Subject: [PATCH] Revert mm/vmstat.c: fix vmstat_update() preemption BUG

This patch reverts commit c7f26ccfb2c3 ("mm/vmstat.c: fix
vmstat_update() preemption BUG").
Steven saw a "using smp_processor_id() in preemptible" message and
added a preempt_disable() section around it to keep it quiet. This is
not the right thing to do it does not fix the real problem.

vmstat_update() is invoked by a kworker on a specific CPU. This worker
it bound to this CPU. The name of the worker was "kworker/1:1" so it
should have been a worker which was bound to CPU1. A worker which can
run on any CPU would have a `u' before the first digit.

smp_processor_id() can be used in a preempt-enabled region as long as
the task is bound to a single CPU which is the case here.

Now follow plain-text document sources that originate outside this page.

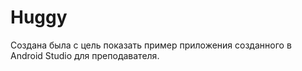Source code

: # Huggy
Создана была с цель показать пример приложения созданного в Android Studio для преподавателя.
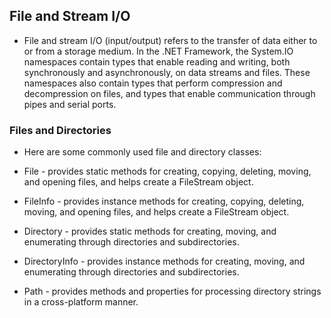 ## File and Stream I/O
- File and stream I/O (input/output) refers to the transfer of data either to or from a storage medium. 
In the .NET Framework, the System.IO namespaces contain types that enable reading and writing, 
both synchronously and asynchronously, on data streams and files. 
These namespaces also contain types that perform compression and decompression on files, and types that enable communication through pipes and serial ports.
### Files and Directories
- Here are some commonly used file and directory classes:

* File - provides static methods for creating, copying, deleting, moving, and opening files, and helps create a FileStream object.

* FileInfo - provides instance methods for creating, copying, deleting, moving, and opening files, and helps create a FileStream object.

* Directory - provides static methods for creating, moving, and enumerating through directories and subdirectories.

* DirectoryInfo - provides instance methods for creating, moving, and enumerating through directories and subdirectories.

* Path - provides methods and properties for processing directory strings in a cross-platform manner.
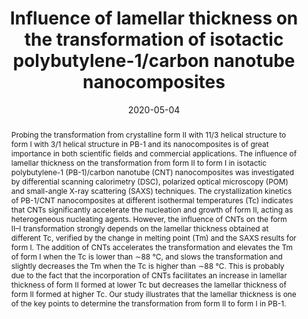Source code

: ---
title: "Influence of lamellar thickness on the transformation of isotactic polybutylene-1/carbon nanotube nanocomposites"
authors:
- Yan-Kai Li
- Yu-Ge Wang
- Cui-Liu Fu
- 朱有亮
- Zhan-Wei Li
- Zhao-Yan Sun
date: "2020-05-04"
doi: "10.1039/D0CE00112K"
publication_types: ["期刊文章"]
publication: "CrystEngComm"
publication_short: "CrystEngComm"
abstract: "Probing the transformation from crystalline form II with 11/3  helical structure to form I with 3/1 helical structure in PB-1 and its  nanocomposites is of great importance in both scientific fields and  commercial applications. The influence of lamellar thickness on the  transformation from form II to form I in isotactic polybutylene-1  (PB-1)/carbon nanotube (CNT) nanocomposites was investigated by  differential scanning calorimetry (DSC), polarized optical microscopy  (POM) and small-angle X-ray scattering (SAXS) techniques. The  crystallization kinetics of PB-1/CNT nanocomposites at different  isothermal temperatures (Tc) indicates that CNTs significantly  accelerate the nucleation and growth of form II, acting as heterogeneous  nucleating agents. However, the influence of CNTs on the form II–I  transformation strongly depends on the lamellar thickness obtained at  different Tc, verified by the change in melting point (Tm) and the SAXS  results for form I. The addition of CNTs accelerates the transformation  and elevates the Tm of form I when the Tc is lower than ∼88 °C, and  slows the transformation and slightly decreases the Tm when the Tc is  higher than ∼88 °C. This is probably due to the fact that the  incorporation of CNTs facilitates an increase in lamellar thickness of  form II formed at lower Tc but decreases the lamellar thickness of form  II formed at higher Tc. Our study illustrates that the lamellar  thickness is one of the key points to determine the transformation from  form II to form I in PB-1."
url_pdf: "https://pubs.rsc.org/en/content/articlelanding/2020/ce/d0ce00112k"
---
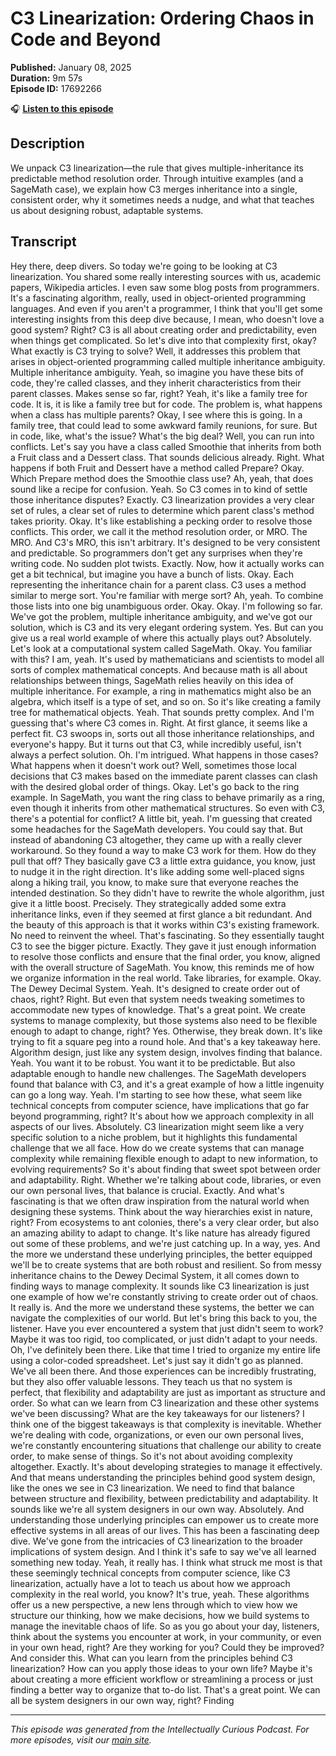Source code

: # C3 Linearization: Ordering Chaos in Code and Beyond

**Published:** January 08, 2025  
**Duration:** 9m 57s  
**Episode ID:** 17692266

🎧 **[Listen to this episode](https://intellectuallycurious.buzzsprout.com/2529712/episodes/17692266-c3-linearization-ordering-chaos-in-code-and-beyond)**

## Description

We unpack C3 linearization—the rule that gives multiple-inheritance its predictable method resolution order. Through intuitive examples (and a SageMath case), we explain how C3 merges inheritance into a single, consistent order, why it sometimes needs a nudge, and what that teaches us about designing robust, adaptable systems.

## Transcript

Hey there, deep divers. So today we're going to be looking at C3 linearization. You shared some really interesting sources with us, academic papers, Wikipedia articles. I even saw some blog posts from programmers. It's a fascinating algorithm, really, used in object-oriented programming languages. And even if you aren't a programmer, I think that you'll get some interesting insights from this deep dive because, I mean, who doesn't love a good system? Right? C3 is all about creating order and predictability, even when things get complicated. So let's dive into that complexity first, okay? What exactly is C3 trying to solve? Well, it addresses this problem that arises in object-oriented programming called multiple inheritance ambiguity. Multiple inheritance ambiguity. Yeah, so imagine you have these bits of code, they're called classes, and they inherit characteristics from their parent classes. Makes sense so far, right? Yeah, it's like a family tree for code. It is, it is like a family tree but for code. The problem is, what happens when a class has multiple parents? Okay, I see where this is going. In a family tree, that could lead to some awkward family reunions, for sure. But in code, like, what's the issue? What's the big deal? Well, you can run into conflicts. Let's say you have a class called Smoothie that inherits from both a Fruit class and a Dessert class. That sounds delicious already. Right. What happens if both Fruit and Dessert have a method called Prepare? Okay. Which Prepare method does the Smoothie class use? Ah, yeah, that does sound like a recipe for confusion. Yeah. So C3 comes in to kind of settle those inheritance disputes? Exactly. C3 linearization provides a very clear set of rules, a clear set of rules to determine which parent class's method takes priority. Okay. It's like establishing a pecking order to resolve those conflicts. This order, we call it the method resolution order, or MRO. The MRO. And C3's MRO, this isn't arbitrary. It's designed to be very consistent and predictable. So programmers don't get any surprises when they're writing code. No sudden plot twists. Exactly. Now, how it actually works can get a bit technical, but imagine you have a bunch of lists. Okay. Each representing the inheritance chain for a parent class. C3 uses a method similar to merge sort. You're familiar with merge sort? Ah, yeah. To combine those lists into one big unambiguous order. Okay. Okay. I'm following so far. We've got the problem, multiple inheritance ambiguity, and we've got our solution, which is C3 and its very elegant ordering system. Yes. But can you give us a real world example of where this actually plays out? Absolutely. Let's look at a computational system called SageMath. Okay. You familiar with this? I am, yeah. It's used by mathematicians and scientists to model all sorts of complex mathematical concepts. And because math is all about relationships between things, SageMath relies heavily on this idea of multiple inheritance. For example, a ring in mathematics might also be an algebra, which itself is a type of set, and so on. So it's like creating a family tree for mathematical objects. Yeah. That sounds pretty complex. And I'm guessing that's where C3 comes in. Right. At first glance, it seems like a perfect fit. C3 swoops in, sorts out all those inheritance relationships, and everyone's happy. But it turns out that C3, while incredibly useful, isn't always a perfect solution. Oh. I'm intrigued. What happens in those cases? What happens when it doesn't work out? Well, sometimes those local decisions that C3 makes based on the immediate parent classes can clash with the desired global order of things. Okay. Let's go back to the ring example. In SageMath, you want the ring class to behave primarily as a ring, even though it inherits from other mathematical structures. So even with C3, there's a potential for conflict? A little bit, yeah. I'm guessing that created some headaches for the SageMath developers. You could say that. But instead of abandoning C3 altogether, they came up with a really clever workaround. So they found a way to make C3 work for them. How do they pull that off? They basically gave C3 a little extra guidance, you know, just to nudge it in the right direction. It's like adding some well-placed signs along a hiking trail, you know, to make sure that everyone reaches the intended destination. So they didn't have to rewrite the whole algorithm, just give it a little boost. Precisely. They strategically added some extra inheritance links, even if they seemed at first glance a bit redundant. And the beauty of this approach is that it works within C3's existing framework. No need to reinvent the wheel. That's fascinating. So they essentially taught C3 to see the bigger picture. Exactly. They gave it just enough information to resolve those conflicts and ensure that the final order, you know, aligned with the overall structure of SageMath. You know, this reminds me of how we organize information in the real world. Take libraries, for example. Okay. The Dewey Decimal System. Yeah. It's designed to create order out of chaos, right? Right. But even that system needs tweaking sometimes to accommodate new types of knowledge. That's a great point. We create systems to manage complexity, but those systems also need to be flexible enough to adapt to change, right? Yes. Otherwise, they break down. It's like trying to fit a square peg into a round hole. And that's a key takeaway here. Algorithm design, just like any system design, involves finding that balance. Yeah. You want it to be robust. You want it to be predictable. But also adaptable enough to handle new challenges. The SageMath developers found that balance with C3, and it's a great example of how a little ingenuity can go a long way. Yeah. I'm starting to see how these, what seem like technical concepts from computer science, have implications that go far beyond programming, right? It's about how we approach complexity in all aspects of our lives. Absolutely. C3 linearization might seem like a very specific solution to a niche problem, but it highlights this fundamental challenge that we all face. How do we create systems that can manage complexity while remaining flexible enough to adapt to new information, to evolving requirements? So it's about finding that sweet spot between order and adaptability. Right. Whether we're talking about code, libraries, or even our own personal lives, that balance is crucial. Exactly. And what's fascinating is that we often draw inspiration from the natural world when designing these systems. Think about the way hierarchies exist in nature, right? From ecosystems to ant colonies, there's a very clear order, but also an amazing ability to adapt to change. It's like nature has already figured out some of these problems, and we're just catching up. In a way, yes. And the more we understand these underlying principles, the better equipped we'll be to create systems that are both robust and resilient. So from messy inheritance chains to the Dewey Decimal System, it all comes down to finding ways to manage complexity. It sounds like C3 linearization is just one example of how we're constantly striving to create order out of chaos. It really is. And the more we understand these systems, the better we can navigate the complexities of our world. But let's bring this back to you, the listener. Have you ever encountered a system that just didn't seem to work? Maybe it was too rigid, too complicated, or just didn't adapt to your needs. Oh, I've definitely been there. Like that time I tried to organize my entire life using a color-coded spreadsheet. Let's just say it didn't go as planned. We've all been there. And those experiences can be incredibly frustrating, but they also offer valuable lessons. They teach us that no system is perfect, that flexibility and adaptability are just as important as structure and order. So what can we learn from C3 linearization and these other systems we've been discussing? What are the key takeaways for our listeners? I think one of the biggest takeaways is that complexity is inevitable. Whether we're dealing with code, organizations, or even our own personal lives, we're constantly encountering situations that challenge our ability to create order, to make sense of things. So it's not about avoiding complexity altogether. Exactly. It's about developing strategies to manage it effectively. And that means understanding the principles behind good system design, like the ones we see in C3 linearization. We need to find that balance between structure and flexibility, between predictability and adaptability. It sounds like we're all system designers in our own way. Absolutely. And understanding those underlying principles can empower us to create more effective systems in all areas of our lives. This has been a fascinating deep dive. We've gone from the intricacies of C3 linearization to the broader implications of system design. And I think it's safe to say we've all learned something new today. Yeah, it really has. I think what struck me most is that these seemingly technical concepts from computer science, like C3 linearization, actually have a lot to teach us about how we approach complexity in the real world, you know? It's true, yeah. These algorithms offer us a new perspective, a new lens through which to view how we structure our thinking, how we make decisions, how we build systems to manage the inevitable chaos of life. So as you go about your day, listeners, think about the systems you encounter at work, in your community, or even in your own head, right? Are they working for you? Could they be improved? And consider this. What can you learn from the principles behind C3 linearization? How can you apply those ideas to your own life? Maybe it's about creating a more efficient workflow or streamlining a process or just finding a better way to organize that to-do list. That's a great point. We can all be system designers in our own way, right? Finding

---
*This episode was generated from the Intellectually Curious Podcast. For more episodes, visit our [main site](https://intellectuallycurious.buzzsprout.com).*
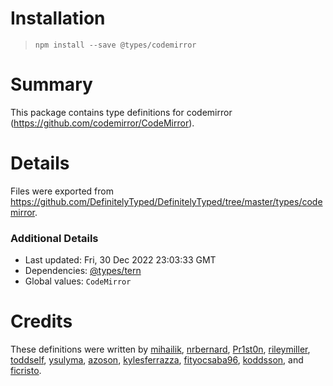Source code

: # Installation
> `npm install --save @types/codemirror`

# Summary
This package contains type definitions for codemirror (https://github.com/codemirror/CodeMirror).

# Details
Files were exported from https://github.com/DefinitelyTyped/DefinitelyTyped/tree/master/types/codemirror.

### Additional Details
 * Last updated: Fri, 30 Dec 2022 23:03:33 GMT
 * Dependencies: [@types/tern](https://npmjs.com/package/@types/tern)
 * Global values: `CodeMirror`

# Credits
These definitions were written by [mihailik](https://github.com/mihailik), [nrbernard](https://github.com/nrbernard), [Pr1st0n](https://github.com/Pr1st0n), [rileymiller](https://github.com/rileymiller), [toddself](https://github.com/toddself), [ysulyma](https://github.com/ysulyma), [azoson](https://github.com/azoson), [kylesferrazza](https://github.com/kylesferrazza), [fityocsaba96](https://github.com/fityocsaba96), [koddsson](https://github.com/koddsson), and [ficristo](https://github.com/ficristo).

If it could
run on an arbitrary CPU then this is the problem we have an should seek
to resolve.
Not only this smp_processor_id() must not be migrated to another CPU but
also refresh_cpu_vm_stats() which might access wrong per-CPU variables.
Not to mention that other code relies on the fact that such a worker
runs on one specific CPU only.

Therefore I revert that commit and we should look instead what broke the
affinity mask of the kworker.

Cc: Steven J. Hill <[email protected]>
Cc: Tejun Heo <[email protected]>
Cc: Andrew Morton <[email protected]>
Signed-off-by: Sebastian Andrzej Siewior <[email protected]>
---
mm/vmstat.c | 2 --
1 file changed, 2 deletions(-)

diff --git a/mm/vmstat.c b/mm/vmstat.c
index 33581be705f0..40b2db6db6b1 100644
--- a/mm/vmstat.c
+++ b/mm/vmstat.c
@@ -1839,11 +1839,9 @@ static void vmstat_update(struct work_struct *w)
* to occur in the future. Keep on running the
* update worker thread.
*/
- preempt_disable();
queue_delayed_work_on(smp_processor_id(), mm_percpu_wq,
this_cpu_ptr(&vmstat_work),
round_jiffies_relative(sysctl_stat_interval));
- preempt_enable();
}
}

--
2.17.0



2018-04-11 14:00:27

by Vlastimil Babka

[permalink] [raw]
Subject: Re: [PATCH] Revert mm/vmstat.c: fix vmstat_update() preemption BUG

On 04/11/2018 11:57 AM, Sebastian Andrzej Siewior wrote:
> This patch reverts commit c7f26ccfb2c3 ("mm/vmstat.c: fix
> vmstat_update() preemption BUG").
> Steven saw a "using smp_processor_id() in preemptible" message and
> added a preempt_disable() section around it to keep it quiet. This is
> not the right thing to do it does not fix the real problem.
>
> vmstat_update() is invoked by a kworker on a specific CPU. This worker
> it bound to this CPU. The name of the worker was "kworker/1:1" so it
> should have been a worker which was bound to CPU1. A worker which can
> run on any CPU would have a `u' before the first digit.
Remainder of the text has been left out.